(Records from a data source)
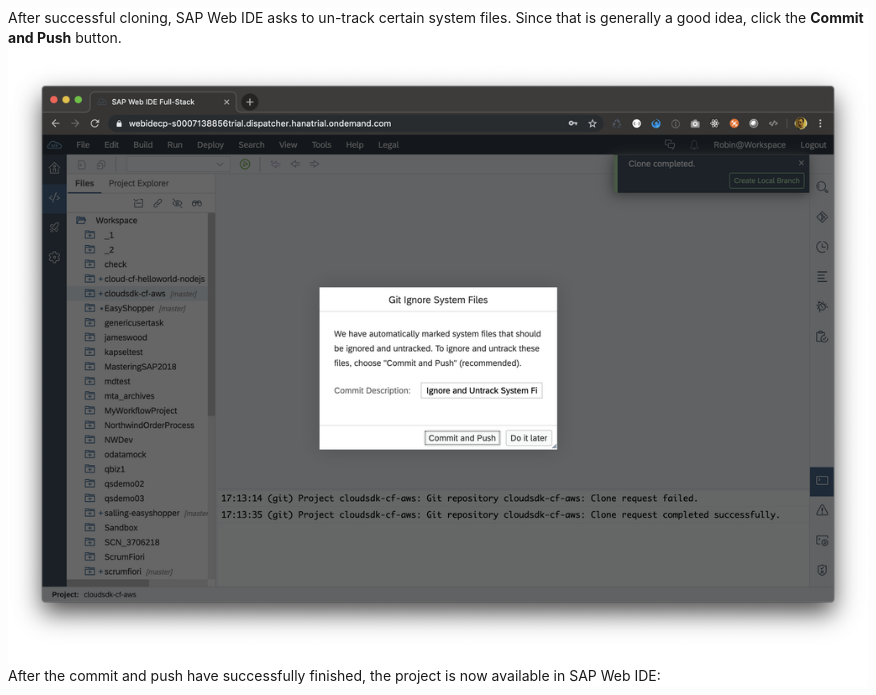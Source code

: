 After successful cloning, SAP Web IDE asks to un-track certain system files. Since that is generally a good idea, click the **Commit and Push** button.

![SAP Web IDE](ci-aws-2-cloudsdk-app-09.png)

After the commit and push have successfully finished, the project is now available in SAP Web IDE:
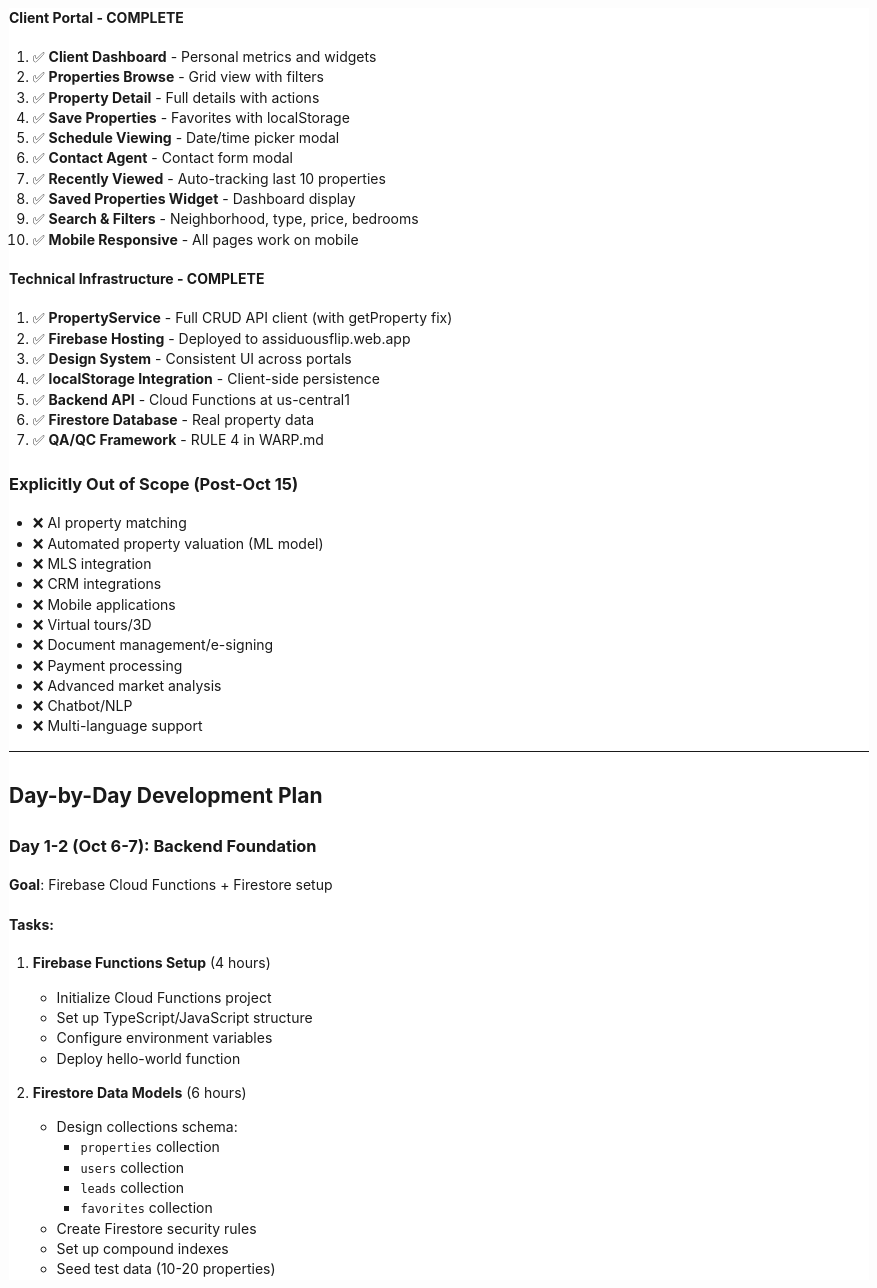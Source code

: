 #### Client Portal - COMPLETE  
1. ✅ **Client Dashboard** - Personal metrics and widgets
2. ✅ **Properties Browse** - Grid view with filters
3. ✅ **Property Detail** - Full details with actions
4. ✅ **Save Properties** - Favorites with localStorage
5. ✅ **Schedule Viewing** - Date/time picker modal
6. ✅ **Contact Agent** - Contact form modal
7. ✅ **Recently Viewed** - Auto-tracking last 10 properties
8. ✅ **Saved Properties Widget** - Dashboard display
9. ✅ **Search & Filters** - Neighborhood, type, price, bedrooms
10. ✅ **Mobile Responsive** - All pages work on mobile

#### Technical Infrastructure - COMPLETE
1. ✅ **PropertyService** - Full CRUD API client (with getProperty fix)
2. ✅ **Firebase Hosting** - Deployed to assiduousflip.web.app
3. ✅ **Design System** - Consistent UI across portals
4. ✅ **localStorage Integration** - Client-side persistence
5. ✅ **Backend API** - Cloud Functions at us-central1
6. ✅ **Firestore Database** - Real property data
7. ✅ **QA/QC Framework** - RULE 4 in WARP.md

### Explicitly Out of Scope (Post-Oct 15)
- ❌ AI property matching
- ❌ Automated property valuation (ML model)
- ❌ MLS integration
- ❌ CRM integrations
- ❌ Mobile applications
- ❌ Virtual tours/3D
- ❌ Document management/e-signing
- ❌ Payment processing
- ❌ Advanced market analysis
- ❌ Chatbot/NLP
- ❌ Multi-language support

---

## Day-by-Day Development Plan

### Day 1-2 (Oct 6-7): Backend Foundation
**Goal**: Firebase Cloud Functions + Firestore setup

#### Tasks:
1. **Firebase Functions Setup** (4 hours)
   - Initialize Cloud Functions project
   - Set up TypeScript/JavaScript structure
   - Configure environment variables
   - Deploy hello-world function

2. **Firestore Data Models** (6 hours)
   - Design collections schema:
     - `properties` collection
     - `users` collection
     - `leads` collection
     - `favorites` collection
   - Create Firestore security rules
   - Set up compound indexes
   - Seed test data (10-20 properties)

## Required action
Using the records, find the number of lines in which the string "project" occurs. Reply with that number alone.

## Response to the task
2